How to visualize quantum entanglement?

In case you want to explain some central aspects of quantum information theory to curious people (like to explain aspects of the recent Nobel Prize in physics), some visualizations in my free online book might help you out.

Quantum entanglement visualized by a simple arrow in 4d

In 2018 I launched my “free online online book for curious people” www.quantencomputer-info.de .

I think, one of the main challenges for explaining quantum computing to laymen is to visualize central aspects in quantum theory. Of course, the Bloch sphere explains a qubit perfectly. But in my opinion it needs too much further explanation in order to be applicable for this purpose. Plus, the Bloch sphere lacks visualizing multiple-qubit states.

So instead of the Bloch sphere, for my online book, I have decided to use simple arrow diagrams. On the one hand these “brutally” downgrade the complex Hilbert space to ordinary real Euclidean space, but on the other hand I think, they have some nice advantages like explaining

      • Hilbert space as a vector space
      • Amplitudes and probabilities
      • Unitaries as rotations
      • Provide intuition for multi-qubit states

A qubit as a simple arrow in a planeA qubit as a uniform superposition of the states 0 and 1 in the simplified visualization. The amplitudes of the two states are the red dashed lines at each axis. A measurement „collapses“ / rotates the arrow on one of the axis.
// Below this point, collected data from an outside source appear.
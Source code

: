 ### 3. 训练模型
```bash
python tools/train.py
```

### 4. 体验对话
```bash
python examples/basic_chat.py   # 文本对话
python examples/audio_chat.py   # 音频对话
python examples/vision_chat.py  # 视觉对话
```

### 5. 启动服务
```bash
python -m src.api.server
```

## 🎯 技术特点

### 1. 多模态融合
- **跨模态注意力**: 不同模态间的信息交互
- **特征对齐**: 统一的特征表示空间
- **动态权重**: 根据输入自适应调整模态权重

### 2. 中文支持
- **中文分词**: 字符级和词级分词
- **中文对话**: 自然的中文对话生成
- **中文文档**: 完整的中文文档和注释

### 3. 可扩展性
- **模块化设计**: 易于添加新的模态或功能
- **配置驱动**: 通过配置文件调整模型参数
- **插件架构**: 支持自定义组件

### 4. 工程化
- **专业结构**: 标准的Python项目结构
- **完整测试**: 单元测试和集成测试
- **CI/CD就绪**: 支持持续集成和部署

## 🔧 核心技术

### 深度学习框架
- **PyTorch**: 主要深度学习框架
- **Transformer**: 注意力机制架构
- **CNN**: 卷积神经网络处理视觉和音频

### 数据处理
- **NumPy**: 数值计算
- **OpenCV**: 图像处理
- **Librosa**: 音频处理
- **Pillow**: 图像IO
The amplitudes / red dashed lines are indicators of the probability that this will happen.

In this picture a H-gate is a simple rotation by 45° degrees:

H gate rotates a qubit by 45 degrees in this plane.

A H-gate transforms the state 0 into the uniform superposition of 0 and 1.
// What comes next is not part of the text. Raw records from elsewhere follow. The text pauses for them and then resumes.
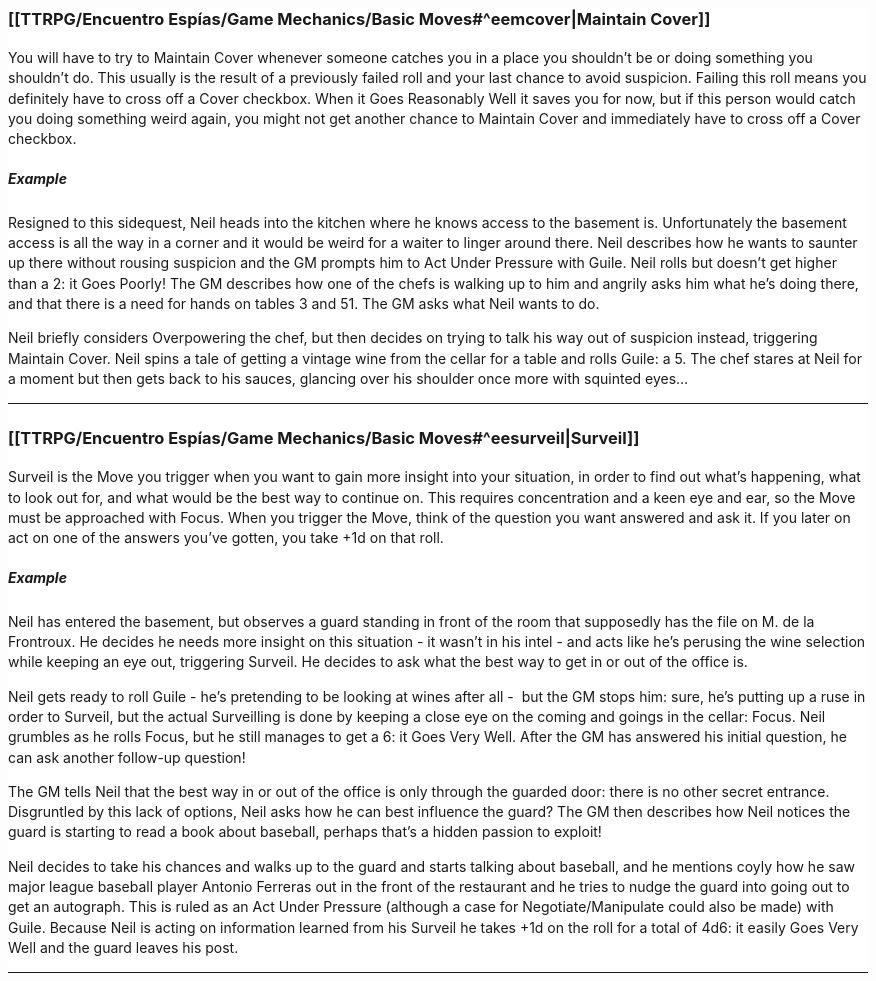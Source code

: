 ### [[TTRPG/Encuentro Espías/Game Mechanics/Basic Moves#^eemcover\|Maintain Cover]]
You will have to try to Maintain Cover whenever someone catches you in a place you shouldn’t be or doing something you shouldn’t do. This usually is the result of a previously failed roll and your last chance to avoid suspicion. Failing this roll means you definitely have to cross off a Cover checkbox. When it Goes Reasonably Well it saves you for now, but if this person would catch you doing something weird again, you might not get another chance to Maintain Cover and immediately have to cross off a Cover checkbox.

##### Example
Resigned to this sidequest, Neil heads into the kitchen where he knows access to the basement is. Unfortunately the basement access is all the way in a corner and it would be weird for a waiter to linger around there. Neil describes how he wants to saunter up there without rousing suspicion and the GM prompts him to Act Under Pressure with Guile. Neil rolls but doesn’t get higher than a 2: it Goes Poorly! The GM describes how one of the chefs is walking up to him and angrily asks him what he’s doing there, and that there is a need for hands on tables 3 and 51. The GM asks what Neil wants to do. 

Neil briefly considers Overpowering the chef, but then decides on trying to talk his way out of suspicion instead, triggering Maintain Cover. Neil spins a tale of getting a vintage wine from the cellar for a table and rolls Guile: a 5. The chef stares at Neil for a moment but then gets back to his sauces, glancing over his shoulder once more with squinted eyes…

---

### [[TTRPG/Encuentro Espías/Game Mechanics/Basic Moves#^eesurveil\|Surveil]]
Surveil is the Move you trigger when you want to gain more insight into your situation, in order to find out what’s happening, what to look out for, and what would be the best way to continue on. This requires concentration and a keen eye and ear, so the Move must be approached with Focus. When you trigger the Move, think of the question you want answered and ask it. If you later on act on one of the answers you’ve gotten, you take +1d on that roll.

##### Example
Neil has entered the basement, but observes a guard standing in front of the room that supposedly has the file on M. de la Frontroux. He decides he needs more insight on this situation - it wasn’t in his intel - and acts like he’s perusing the wine selection while keeping an eye out, triggering Surveil. He decides to ask what the best way to get in or out of the office is.

Neil gets ready to roll Guile - he’s pretending to be looking at wines after all -  but the GM stops him: sure, he’s putting up a ruse in order to Surveil, but the actual Surveilling is done by keeping a close eye on the coming and goings in the cellar: Focus. Neil grumbles as he rolls Focus, but he still manages to get a 6: it Goes Very Well. After the GM has answered his initial question, he can ask another follow-up question! 

The GM tells Neil that the best way in or out of the office is only through the guarded door: there is no other secret entrance. Disgruntled by this lack of options, Neil asks how he can best influence the guard? The GM then describes how Neil notices the guard is starting to read a book about baseball, perhaps that’s a hidden passion to exploit!

Neil decides to take his chances and walks up to the guard and starts talking about baseball, and he mentions coyly how he saw major league baseball player Antonio Ferreras out in the front of the restaurant and he tries to nudge the guard into going out to get an autograph. This is ruled as an Act Under Pressure (although a case for Negotiate/Manipulate could also be made) with Guile. Because Neil is acting on information learned from his Surveil he takes +1d on the roll for a total of 4d6: it easily Goes Very Well and the guard leaves his post.

---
And the X-gate is a simple reflection on just this uniform superposition:

X gate reflects a state on the uniform superposition in the plane

An X-gate is a reflection on the uniform superposition.

This, by the way, also demonstrates that H maps the computational basis to eigenstates of the X-gate with eigenvalues +1 and -1.

Once you have established this simplified picture you can visualize the measurement in different bases (like for the uncertainty relation):
Measurement in different bases

Uncertainty relation: Measuring the qubit in the property / observable „gender“ requires a totally different perspective / basis as measuring the property / observable „age“. Measuring one property for sure, collapses the arrow to the corresponding axis and makes the other property completely unknown.

What I find especially handy: In the simplified picture you can even visualize entanglement – sort of. OK, we would actually need 4 dimensions for this, but we can give it a try on a flat screen using some perspective tricks:

Quantum entanglement visualized by a simple arrow in 4d

Entanglement: Measuring the 2-qubit-state on the brown qubit B collapses the blue arrow to the green dashed arrows of qubit A. If we measure 0 for qubit B we get the green dashed arrow in the left 2d-plane which mainly points in the green 0 direction. On contrary, measuring 1 for qubit B we get the green dashed arrow in the bottom 2d-plane which mainly points in the green 1 direction.

 

The above picture shows an entangled state which is not maximally entangled (unlike Bell pairs). I find this example more appealing, as it implies that a measurement on qubit B leaves / keeps an uncollapsed quantum state / arrow for the other qubit which is generally still a superposition of 0 and 1 (again, unlike Bell pairs).